It's hard to believe this year is nearly over. It feels as if our holiday gift guides are being assembled at an ever more rapid pace. Perhaps that has to do with the non-stop innovation in the tech sector, and our insatiable desire for ever-advancing product development. Each year, the leaps in processing power and graphics performance, in addition to the miniaturization and integration of advanced technologies, seems to constantly push the envelope, which means that there are almost always plenty of suitable replacements for our favorite gadgets and gizmos. And if you're on the hunt for gifts for a special someone, we think we've got you covered.
From budget products to flagship devices, your options have never been so diverse--or powerful. We’ve assembled our top picks in the pages here, and we hope you'll add your own recommendation in the comments below to help your fellow readers!
ASUS ZenPad S 8.0 Z580CA
: from $199+
The ZenPad S 8.0 didn't turn on the jets and fly through our benchmarks at breakneck speeds, though overall, it did a decent job in most tests. ASUS has a history of building Android tablets with solid specs for the money (like the MeMO Pad, and Nexus 7) and the ZenPad S 8.0 is yet another example. It has a really nice looking display with a 2048x1536 resolution, a fair bit of power provided by an Intel Atom Z3580 processor and 4GB of RAM, and even a newfangled (and reversible) USB Type-C port. ASUS ships the ZenPad S 8.0 with Android 5.0 Lollipop wrapped in its ZenUI, which itself is fairly lightweight and easy to navigate as far as Android UXes go. Read our review here.
Microsoft Surface Pro 4: from $899+
It’s almost as if Microsoft was reading our wish list for the tablet/convertible, as it has incorporated sixth generation Skylake-based Intel Core processors, up to 16GB of RAM and up to a 1TB solid-state drive (SSD). Microsoft has also made the device thinner and lighter. There’s also a new Type Cover that includes redesigned keys, which improve the experience and help make it Microsoft’s thinnest Surface keyboard yet. The keyboard cover also features a 40 percent larger glass trackpad and an integrated fingerprint reader which supports Windows Hello.
Dell Venue 10 7000
: from $499+
In many ways, the Venue 10 7000 is the tablet that road warriors have been waiting for. It's powerful enough to handle most office-type productivity chores, yet nimble enough to be easily used as an e-book reader or a multimedia consumption device. Yes, the $500 base price point is high, but you get a lot for your money. For casual computer users, you may even find enough here to serve as a laptop replacement. The 2.3GHz quad-core Atom processor, paired with 2GB of RAM and 16GB or 32GB of eMMC flash storage, makes for a potent tablet. Toss in a magnetic keyboard/trackpad attachment, and it's even more functional. Read our review here.
iPad Air 2
: from $458+
For those seeking a powerful, all-around tablet, Apple's iPad Air 2 is
still an excellent choice. Though the iPad Pro may be more suitable for
the road warriots in the house, the Air 2 provides a solid mix of power,
app support, portability, and battery life. iOS 9 has given this slate
even more potential, with multi-screen app support and a host of great
continuity features for those who use Macs. Read our review here.
HP Spectre x2: from $899+
HP is the latest to take a stab at a “tablet with a kickstand” with its Spectre x2. You won’t find high-powered Core i5 or Core i7 processors in the Spectre x2; instead, you’ll discover a range of power-sipping Core m3, m5, and m7 processors which help contribute to its fanless design and long battery life. The 12-inch tablet has a 1920x1280 display which is surrounded by plenty of bezel and you’ll have your choice of either 4GB or 8GB of RAM, and tp to a 512GB SSD. Perhaps the most interesting that about the Spectre x2 is its kickstand, which can be extended with the slide of a switch on the side of the tablet.
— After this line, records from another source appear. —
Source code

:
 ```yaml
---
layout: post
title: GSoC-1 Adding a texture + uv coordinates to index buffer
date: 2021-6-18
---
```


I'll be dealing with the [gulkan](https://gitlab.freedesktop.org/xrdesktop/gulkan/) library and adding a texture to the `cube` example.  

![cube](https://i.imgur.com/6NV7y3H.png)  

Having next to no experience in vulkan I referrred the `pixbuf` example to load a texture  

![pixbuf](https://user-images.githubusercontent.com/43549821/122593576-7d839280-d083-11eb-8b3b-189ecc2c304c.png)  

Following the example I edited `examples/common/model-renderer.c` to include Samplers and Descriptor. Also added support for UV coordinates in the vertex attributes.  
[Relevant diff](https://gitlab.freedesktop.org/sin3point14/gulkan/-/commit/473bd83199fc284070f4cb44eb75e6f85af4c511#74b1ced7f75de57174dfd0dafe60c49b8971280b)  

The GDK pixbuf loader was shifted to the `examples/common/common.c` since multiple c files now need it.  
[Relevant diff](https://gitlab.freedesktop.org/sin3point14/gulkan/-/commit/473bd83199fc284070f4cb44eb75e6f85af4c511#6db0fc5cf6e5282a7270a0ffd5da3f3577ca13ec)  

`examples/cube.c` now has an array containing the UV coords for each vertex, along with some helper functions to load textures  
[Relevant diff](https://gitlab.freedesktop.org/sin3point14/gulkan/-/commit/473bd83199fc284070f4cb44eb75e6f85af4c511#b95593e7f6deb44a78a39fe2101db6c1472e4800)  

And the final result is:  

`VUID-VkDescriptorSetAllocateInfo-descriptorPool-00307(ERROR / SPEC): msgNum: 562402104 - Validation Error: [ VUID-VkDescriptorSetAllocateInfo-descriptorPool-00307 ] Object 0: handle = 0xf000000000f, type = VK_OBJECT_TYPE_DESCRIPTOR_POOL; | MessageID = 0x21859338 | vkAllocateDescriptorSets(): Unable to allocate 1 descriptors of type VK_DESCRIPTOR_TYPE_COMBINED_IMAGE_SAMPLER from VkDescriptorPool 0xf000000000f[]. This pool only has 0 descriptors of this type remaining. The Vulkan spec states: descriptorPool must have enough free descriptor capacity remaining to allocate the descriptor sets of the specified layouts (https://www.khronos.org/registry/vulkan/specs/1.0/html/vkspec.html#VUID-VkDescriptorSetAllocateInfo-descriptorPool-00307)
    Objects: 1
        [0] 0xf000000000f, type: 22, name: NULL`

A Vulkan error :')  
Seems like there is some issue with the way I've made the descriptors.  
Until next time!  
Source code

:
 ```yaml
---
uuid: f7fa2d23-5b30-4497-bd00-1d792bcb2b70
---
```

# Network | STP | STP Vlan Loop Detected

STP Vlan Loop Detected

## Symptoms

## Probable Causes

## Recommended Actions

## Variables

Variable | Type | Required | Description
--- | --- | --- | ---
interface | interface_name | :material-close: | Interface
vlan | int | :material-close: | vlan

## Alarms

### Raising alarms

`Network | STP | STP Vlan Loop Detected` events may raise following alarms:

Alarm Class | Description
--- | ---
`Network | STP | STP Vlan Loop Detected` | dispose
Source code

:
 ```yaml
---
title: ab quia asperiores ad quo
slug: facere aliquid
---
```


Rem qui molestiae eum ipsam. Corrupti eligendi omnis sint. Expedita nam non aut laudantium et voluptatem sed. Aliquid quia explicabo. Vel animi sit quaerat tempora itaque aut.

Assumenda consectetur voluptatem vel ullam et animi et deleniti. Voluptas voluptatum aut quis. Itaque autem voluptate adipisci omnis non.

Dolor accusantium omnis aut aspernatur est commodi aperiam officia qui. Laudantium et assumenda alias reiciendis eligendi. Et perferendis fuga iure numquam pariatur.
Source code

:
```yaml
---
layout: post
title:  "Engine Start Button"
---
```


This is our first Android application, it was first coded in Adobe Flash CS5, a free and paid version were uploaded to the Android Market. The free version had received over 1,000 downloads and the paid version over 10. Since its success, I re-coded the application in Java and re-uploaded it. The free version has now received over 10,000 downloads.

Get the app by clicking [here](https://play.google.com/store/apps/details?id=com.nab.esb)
ASUS Transformer Book T300 Chi 2-in-1
: from $500+
After spending time with the Chi T300, we feel this machine is a very good option for a user who wants both an ultraportable notebook and a tablet without having to carry two devices. This system is very capable of executing everyday tasks such as browsing the web, editing documents, listening to music, and other standard computing tasks. Overall performance of this system was solid at its price point and its benchmark scores reflected this. Read our review here.
NVIDIA SHIELD Tablet: From $199
NVIDIA set out to build the best tablet for mobile gamers with the SHIELD Tablet
, and that’s just what they did in our opinion. But to build a good gaming tablet, the company first had to build a good general-purpose tablet. The build quality on the SHIELD tablet is top notch; the device is rigid, it looks great, and it feels good in the hand. The screen is also very good, the front-firing speakers sound great (for a tablet) and the overall experience is excellent. We understand why many tablet manufacturers customize Android on their devices, and dig some of the unique features available on other products, but we also like the clean, unmolested versions of Android NVIDIA puts out. Plus, the new low price
makes the SHIELD Tablet even more attractive. Read our review here.